9. Dezember 2022

Arthrose nach Kahnbeinfraktur – Häufig gestellte Fragen

Zunächst muss die Ursache der Beschwerden geklärt sein. Es kann ja auch eine verletzungsunabhängige sonstige Störung vorliegen.

Die möglichen Ursachen sind mannigfaltig und haben ganz unterschiedliche Konsequenzen. Dazu gehören Verletzungsfolgen ebenso wie entzündliche und degenerative Veränderungen. Ohne eine kompetente ärztliche Untersuchung und Abklärung kommt man nicht weiter.

Sofern es sich um die Folgen eines Kahnbeinbruchs handelt, kann die Diagnose nach körperlicher Untersuchung und einfacher Röntgenaufnahme sicher gestellt werden. Eine Kernspintomografie ist nur sinnvoll, wen der Verdacht auf zusätzlich bestehende krankhafte Veränderungen besteht.

Zur Therapieplanung kann in besonderen Situationen eine Computertomografie sinnvoll sein. Dies ist der Fall, wenn es darum geht, ob eine Wiederherstellung des Kahnbeins selbst noch sinnvoll ist.

Wie jede andere Form der Arthrose das Handgelenks kann auch bei der Arthrose nach Kahnbeinfraktur konservativ behandelt werden. Die Veränderungen am Kahnbein und Handgelenk selbst und deren weitere Entwicklung werden hierbei nicht verändert. Die Behandlung dient der Reduktion arthrosebedingter Schmerzen.

Die Verfahren zur operativen Behandlung der Arthrose des Handgelenks unterscheiden sich sich nicht wesentlich von denen zur operativen Behandlung von Arthrosen andere Ursache.

Bei einer Denervierung werden schmerzleitende zum Handgelenk führende Nervenfasern unterbrochen. Es handelt sich um einen relativ kleinen Eingriff. Die Arthrose bleibt unverändert bestehen und schreitet auch weiter fort.

Eine Teilversteifung ist eher möglich als bei anderen Arthroseformen. Nach einer Kahnbeinfraktur bleibt die Arthrose über lange Zeit auf die Umgebung des Handgelenks begrenzt und andere Bereiche des Gelenks bleiben lange unbeeinträchtigt

Eine vollständige Versteifung kann bei jeder Form der Handgelenksarthose durchgeführt werden. Im Regelfall resultiert eine weitgehend schmerzfreie Belastbarkeit.
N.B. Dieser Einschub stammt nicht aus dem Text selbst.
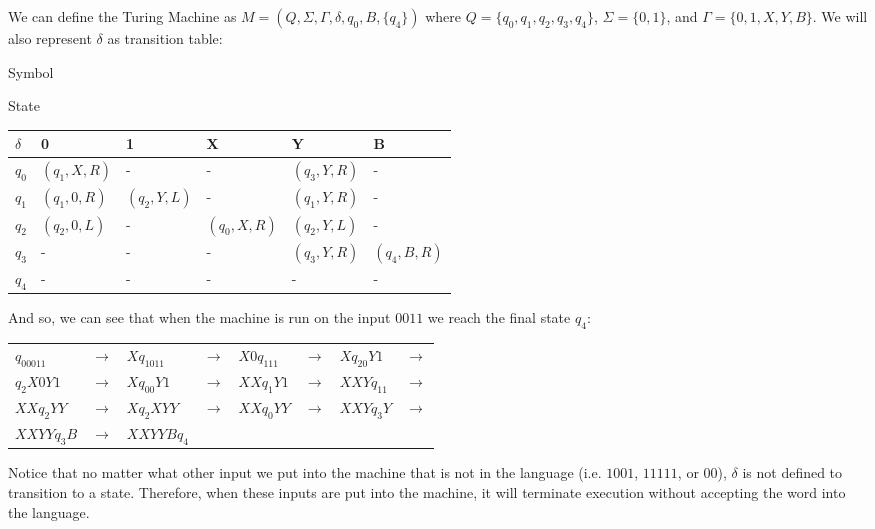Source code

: \documentclass[11pt]{article}
\begin{document}
We can define the Turing Machine as $M=(Q,\Sigma, \Gamma, \delta, q_0, B, \{q_4\})$ where $Q = \{q_0, q_1, q_2, q_3, q_4 \}$, $\Sigma = \{0,1\}$, and $\Gamma = \{0,1,X,Y,B\}$. We will also represent $\delta$ as transition table:

\begin{center}
Symbol

State
\begin{tabular}{ l | l   l   l   l   l }

$\delta$	& 0				& 1				& X				& Y				& B			\\ \hline
$q_0$ 	& $(q_1,X,R)$		& -				& -				& $(q_3,Y,R)$		& -			\\ 
$q_1$	& $(q_1,0,R)$		& $(q_2,Y,L)$		& -				& $(q_1,Y,R)$		& -			\\
$q_2$	& $(q_2,0,L)$		& -				&$ (q_0,X,R) $		& $(q_2,Y,L)$		& -			\\
$q_3$	& -				& -				& -				& $(q_3,Y,R)$		& $(q_4,B,R) $	\\
$q_4$	& -				& -				& -				& -				& -			\\ 
    
\end{tabular}
\end{center}

And so, we can see that when the machine is run on the input $0011$ we reach the final state $q_4$:

\begin{center}
\begin{tabular}{l l l l l l l l}

$q_00011$	& $\to$	& $Xq_1011$		&$\to$	& $X0q_111$		& $\to$	& $Xq_20Y1$		&$\to$	\\
$q_2X0Y1$	& $\to$	& $Xq_00Y1$		&$\to$	& $XXq_1Y1$		& $\to$	& $ XXYq_11$		&$\to$	\\
$XXq_2YY$	& $\to$	& $Xq_2XYY$		&$\to$	& $XXq_0YY$		& $\to$	& $ XXYq_3Y$		&$\to$	\\
$XXYYq_3B$	& $\to$	& $XXYYBq_4$	&		&				&		&				&		\\

    
\end{tabular}
\end{center}

\noindent Notice that no matter what other input we put into the machine that is not in the language (i.e. $1001$, $11111$, or $00$), $\delta$ is not defined to transition to a state. Therefore, when these inputs are put into the machine, it will terminate execution without accepting the word into the language.
\end{document}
Künstliche Handgelenke sind noch nicht ausgereift und damit auch nicht verlässlich dauerhaft haltbar. Meist muss nach einigen Jahren die Prothese wieder entfernt und das Handgelenk doch versteift werden.

Wichtigstes Kriterium zu operativen Behandlung der Arthrose nach Kahnbeinfraktur ist die Intensität bestehender Beschwerden.

eine Wiederherstellung des Kahnbeins selbst ist nur bei beginnenden und örtlich umschriebener arthrotischen Veränderungen sinnvoll. Eine Teilversteifung kann in den meisten Fällen sinnvolldurchgeführt werden. Voraussetzung ist eine noch erhaltene und unbeschädigte Gelenkfläche zwischen Speiche und Mondbein. Eine Denervation wie auch eine definitive Versteifung des Handgelenks kann in jedem Stadium der Erkrankung durchgeführt werden.

Es besteht keinerlei Dringlichkeit.

Die Veränderungen schreiten langsam fort. Dies geht allmählich und dauert über Jahre.

Auch in späten Stadien kann immer noch eine definitive Versteifung durchgeführt werden.